5. Discussion and Conclusions
As a result of its popularity and widespread application in image segmentation, deep learning has developed into a crucial instrument and is able to achieve ever-higher levels of precision. However, the primary concern is centered on the optimization of deep learning, and optimization encompasses multiple levels. Some of these levels include perfecting the deep network architectures and carrying out ensembled learning; hyperparameter tuning, which is an empirical method; optimizing the loss function in accordance with evaluation metrics; and making use of the appropriate optimizer and activation functions.
The purpose of this research is to develop a diagnostic model for the disease dengue by using machine learning techniques such as KNN, D.T., R.B., SVR, and GNB. The model will be able to make correct predictions regarding the progression of the disease as well as allow for early diagnosis of the disease. As a result of these upcoming initiatives, the focus of prioritization should be placed on cause–effect models for the diagnosis of disease. Not only is it vital to diagnose the sickness, but it is also essential to analyze the elements that have the most considerable influence on the infection. It is essential to do both things in order to be successful. A more profound comprehension of the etiology of the disease, along with the creation of more correct diagnostic models, would be of tremendous assistance in the fight against dengue fever, as well as in the reduction of complications and fatalities caused by the disease. The use of modeling for the purpose of minimizing the impact of data uncertainty is another vital area. One of the primary challenges that must be surmounted before the quality of previously developed models can be enhanced is the poor standard of epidemiological data about dengue.

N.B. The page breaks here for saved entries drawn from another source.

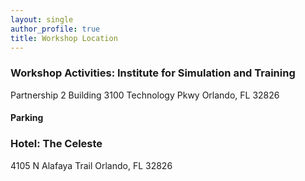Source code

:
 ```yaml
---
layout: single
author_profile: true
title: Workshop Location
---
```



### Workshop Activities: Institute for Simulation and Training

Partnership 2 Building
3100 Technology Pkwy
Orlando, FL 32826


#### Parking


### Hotel: The Celeste


4105 N Alafaya Trail 
Orlando, FL 32826
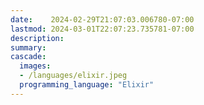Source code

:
 ```yaml
---
date:    2024-02-29T21:07:03.006780-07:00
lastmod: 2024-03-01T22:07:23.735781-07:00
description: 
summary:     
cascade:
  images:
  - /languages/elixir.jpeg
  programming_language: "Elixir"
---
```

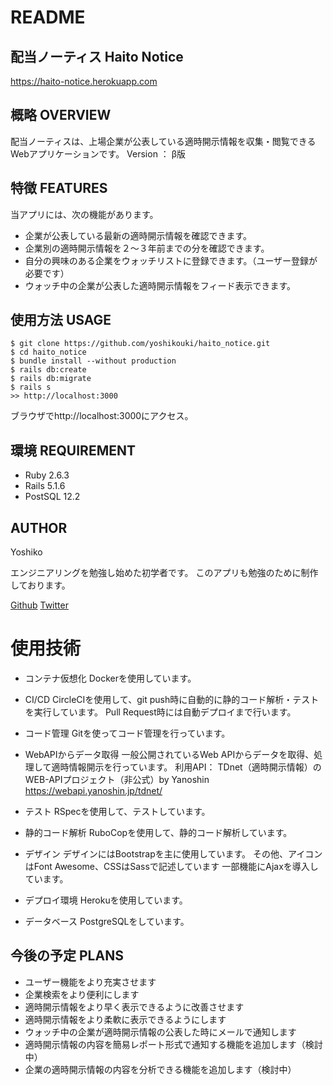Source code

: # README

## 配当ノーティス Haito Notice

https://haito-notice.herokuapp.com



## 概略 OVERVIEW

配当ノーティスは、上場企業が公表している適時開示情報を収集・閲覧できるWebアプリケーションです。
Version ： β版



## 特徴 FEATURES

当アプリには、次の機能があります。

- 企業が公表している最新の適時開示情報を確認できます。
- 企業別の適時開示情報を２〜３年前までの分を確認できます。
- 自分の興味のある企業をウォッチリストに登録できます。（ユーザー登録が必要です）
- ウォッチ中の企業が公表した適時開示情報をフィード表示できます。



## 使用方法 USAGE

```Terminal
$ git clone https://github.com/yoshikouki/haito_notice.git
$ cd haito_notice
$ bundle install --without production
$ rails db:create
$ rails db:migrate
$ rails s
>> http://localhost:3000
```

ブラウザでhttp://localhost:3000にアクセス。



## 環境 REQUIREMENT

- Ruby 2.6.3
- Rails 5.1.6
- PostSQL 12.2



## AUTHOR

Yoshiko

エンジニアリングを勉強し始めた初学者です。
このアプリも勉強のために制作しております。

[Github](https://github.com/yoshikouki "Github")
[Twitter](https://twitter.com/K2_Yoshiko)



# 使用技術 

- コンテナ仮想化
Dockerを使用しています。

- CI/CD
CircleCIを使用して、git push時に自動的に静的コード解析・テストを実行しています。
Pull Request時には自動デプロイまで行います。

- コード管理
Gitを使ってコード管理を行っています。

- WebAPIからデータ取得
一般公開されているWeb APIからデータを取得、処理して適時情報開示を行っています。
利用API： TDnet（適時開示情報）のWEB-APIプロジェクト（非公式）by Yanoshin
https://webapi.yanoshin.jp/tdnet/

- テスト
RSpecを使用して、テストしています。

- 静的コード解析
RuboCopを使用して、静的コード解析しています。

- デザイン
デザインにはBootstrapを主に使用しています。
その他、アイコンはFont Awesome、CSSはSassで記述しています
一部機能にAjaxを導入しています。

- デプロイ環境
Herokuを使用しています。

- データベース
PostgreSQLをしています。



## 今後の予定 PLANS

- ユーザー機能をより充実させます
- 企業検索をより便利にします
- 適時開示情報をより早く表示できるように改善させます
- 適時開示情報をより柔軟に表示できるようにします
- ウォッチ中の企業が適時開示情報の公表した時にメールで通知します
- 適時開示情報の内容を簡易レポート形式で通知する機能を追加します（検討中）
- 企業の適時開示情報の内容を分析できる機能を追加します（検討中）


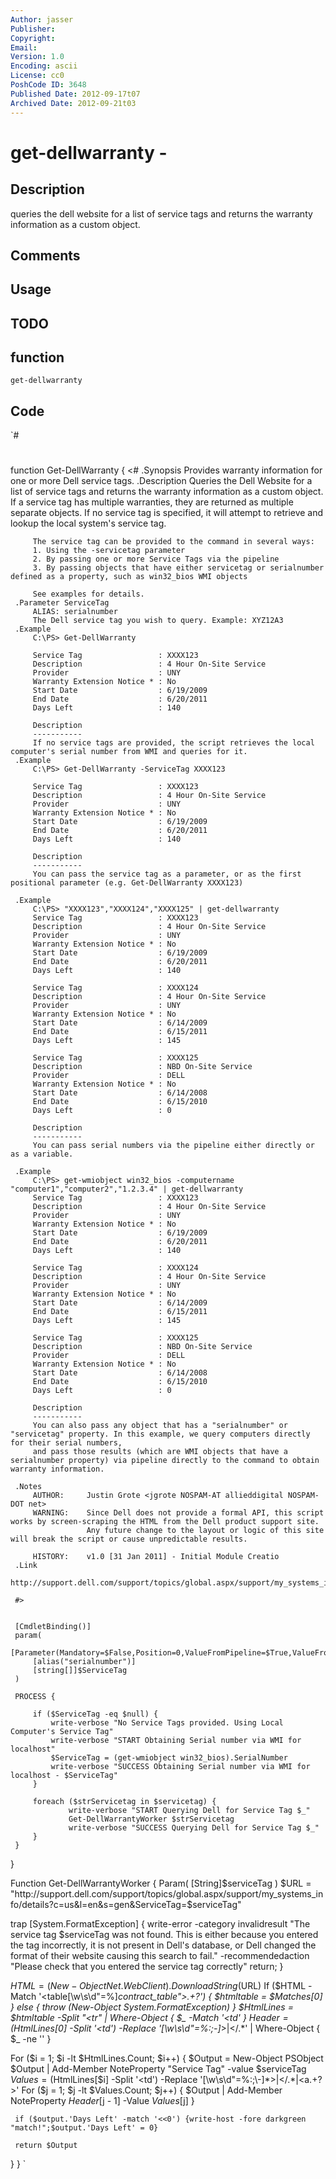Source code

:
 ```yaml
---
Author: jasser
Publisher: 
Copyright: 
Email: 
Version: 1.0
Encoding: ascii
License: cc0
PoshCode ID: 3648
Published Date: 2012-09-17t07
Archived Date: 2012-09-21t03
---
```


# get-dellwarranty - 

## Description

queries the dell website for a list of service tags and returns the warranty information as a custom object.

## Comments



## Usage



## TODO



## function

`get-dellwarranty`

## Code

`#
 #
 function Get-DellWarranty {
     <#
     .Synopsis
         Provides warranty information for one or more Dell service tags.
     .Description
         Queries the Dell Website for a list of service tags and returns the warranty information as a custom object.
         If a service tag has multiple warranties, they are returned as multiple separate objects.
         If no service tag is specified, it will attempt to retrieve and lookup the local system's service tag.
         
         The service tag can be provided to the command in several ways: 
         1. Using the -servicetag parameter
         2. By passing one or more Service Tags via the pipeline
         3. By passing objects that have either servicetag or serialnumber defined as a property, such as win32_bios WMI objects
          
         See examples for details.
     .Parameter ServiceTag
         ALIAS: serialnumber
         The Dell service tag you wish to query. Example: XYZ12A3
     .Example
         C:\PS> Get-DellWarranty
         
         Service Tag                 : XXXX123
         Description                 : 4 Hour On-Site Service
         Provider                    : UNY
         Warranty Extension Notice * : No
         Start Date                  : 6/19/2009
         End Date                    : 6/20/2011
         Days Left                   : 140
         
         Description
         -----------
         If no service tags are provided, the script retrieves the local computer's serial number from WMI and queries for it.
     .Example
         C:\PS> Get-DellWarranty -ServiceTag XXXX123
         
         Service Tag                 : XXXX123
         Description                 : 4 Hour On-Site Service
         Provider                    : UNY
         Warranty Extension Notice * : No
         Start Date                  : 6/19/2009
         End Date                    : 6/20/2011
         Days Left                   : 140
         
         Description
         -----------
         You can pass the service tag as a parameter, or as the first positional parameter (e.g. Get-DellWarranty XXXX123)
     
     .Example
         C:\PS> "XXXX123","XXXX124","XXXX125" | get-dellwarranty
         Service Tag                 : XXXX123
         Description                 : 4 Hour On-Site Service
         Provider                    : UNY
         Warranty Extension Notice * : No
         Start Date                  : 6/19/2009
         End Date                    : 6/20/2011
         Days Left                   : 140
         
         Service Tag                 : XXXX124
         Description                 : 4 Hour On-Site Service
         Provider                    : UNY
         Warranty Extension Notice * : No
         Start Date                  : 6/14/2009
         End Date                    : 6/15/2011
         Days Left                   : 145
         
         Service Tag                 : XXXX125
         Description                 : NBD On-Site Service
         Provider                    : DELL
         Warranty Extension Notice * : No
         Start Date                  : 6/14/2008
         End Date                    : 6/15/2010
         Days Left                   : 0
         
         Description
         -----------
         You can pass serial numbers via the pipeline either directly or as a variable.
         
     .Example
         C:\PS> get-wmiobject win32_bios -computername "computer1","computer2","1.2.3.4" | get-dellwarranty
         Service Tag                 : XXXX123
         Description                 : 4 Hour On-Site Service
         Provider                    : UNY
         Warranty Extension Notice * : No
         Start Date                  : 6/19/2009
         End Date                    : 6/20/2011
         Days Left                   : 140
         
         Service Tag                 : XXXX124
         Description                 : 4 Hour On-Site Service
         Provider                    : UNY
         Warranty Extension Notice * : No
         Start Date                  : 6/14/2009
         End Date                    : 6/15/2011
         Days Left                   : 145
         
         Service Tag                 : XXXX125
         Description                 : NBD On-Site Service
         Provider                    : DELL
         Warranty Extension Notice * : No
         Start Date                  : 6/14/2008
         End Date                    : 6/15/2010
         Days Left                   : 0
         
         Description
         -----------
         You can also pass any object that has a "serialnumber" or "servicetag" property. In this example, we query computers directly for their serial numbers,
         and pass those results (which are WMI objects that have a serialnumber property) via pipeline directly to the command to obtain warranty information.
     
     .Notes
         AUTHOR:     Justin Grote <jgrote NOSPAM-AT allieddigital NOSPAM-DOT net>
         WARNING:    Since Dell does not provide a formal API, this script works by screen-scraping the HTML from the Dell product support site. 
                     Any future change to the layout or logic of this site will break the script or cause unpredictable results.
         
         HISTORY:    v1.0 [31 Jan 2011] - Initial Module Creatio
     .Link
         http://support.dell.com/support/topics/global.aspx/support/my_systems_info
 
     #>
 
 
     [CmdletBinding()]
     param(
         [Parameter(Mandatory=$False,Position=0,ValueFromPipeline=$True,ValueFromPipelineByPropertyName=$True)]
         [alias("serialnumber")]
         [string[]]$ServiceTag
     )
 
     PROCESS {
     
         if ($ServiceTag -eq $null) {
             write-verbose "No Service Tags provided. Using Local Computer's Service Tag"
             write-verbose "START Obtaining Serial number via WMI for localhost"
             $ServiceTag = (get-wmiobject win32_bios).SerialNumber
             write-verbose "SUCCESS Obtaining Serial number via WMI for localhost - $ServiceTag"
         }
         
         foreach ($strServicetag in $servicetag) {
                 write-verbose "START Querying Dell for Service Tag $_"
                 Get-DellWarrantyWorker $strServicetag
                 write-verbose "SUCCESS Querying Dell for Service Tag $_"
         }
     }
 
 }
 
 Function Get-DellWarrantyWorker {
   Param(
     [String]$serviceTag
   )
   $URL = "http://support.dell.com/support/topics/global.aspx/support/my_systems_info/details?c=us&l=en&s=gen&ServiceTag=$serviceTag"
   
   trap [System.FormatException] { 
     write-error -category invalidresult "The service tag $serviceTag was not found. This is either because you entered the tag incorrectly, it is not present in Dell's database, or Dell changed the format of their website causing this search to fail." -recommendedaction "Please check that you entered the service tag correctly"
     return;
   }
   
   $HTML = (New-Object Net.WebClient).DownloadString($URL)
   If ($HTML -Match '<table[\w\s\d"=%]*contract_table">.+?</table>') {
     $htmltable = $Matches[0]
   } else {
     throw (New-Object System.FormatException)
   }
   $HtmlLines = $htmltable -Split "<tr" | Where-Object { $_ -Match '<td' }
   $Header = ($HtmlLines[0] -Split '<td') -Replace '[\w\s\d"=%:;\-]*>|</.*' | Where-Object { $_ -ne '' }
   
   For ($i = 1; $i -lt $HtmlLines.Count; $i++) {
     $Output = New-Object PSObject
     $Output | Add-Member NoteProperty "Service Tag" -value $serviceTag
     $Values = ($HtmlLines[$i] -Split '<td') -Replace '[\w\s\d"=%:;\-]*>|</.*|<a.+?>'
     For ($j = 1; $j -lt $Values.Count; $j++) {
       $Output | Add-Member NoteProperty $Header[$j - 1] -Value $Values[$j]
     }
     
     if ($output.'Days Left' -match '<<0') {write-host -fore darkgreen "match!";$output.'Days Left' = 0}
     
     return $Output
   }
 }
`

As a last consideration, the use of independent loops of data analysis works to automate the decision-making process in disease control. Although the D.T., KNN, SVR, and GNB methods all generate better results, the R.F. method requires significantly more time to compute since it generates superior results. Based on the findings, it appears that the R.F. technique is the one to choose. Because of this, it has been determined that, out of all these various machine learning algorithms, the RF-based diagnostic model is the one that is best suited for accurately diagnosing dengue fever at an earlier stage. This conclusion was reached because of the reasons.
The substantial number of optimization factors and schemes that needed to be conducted empirically in order to give our final design requirements were the primary obstacles that needed to be overcome in this effort. Even if we have scaled back the trainable parameters of the network such that they are more compatible with the hardware, there is still the issue of the significant amount of CPU power that must be present to complete the training.
In conclusion, we can say that reason-based models can help with the analysis and interpretation of dengue disease data. This is something that we can assert. Because there is a severe lack of high-quality data in the field of healthcare, machine learning models that can deal with ambiguity can be highly valuable. In conclusion, data decentralization, in conjunction with aggregated learning, may make it possible to cut the costs of computer modeling and may also make it possible to do so without compromising the data’s integrity. This may be possible.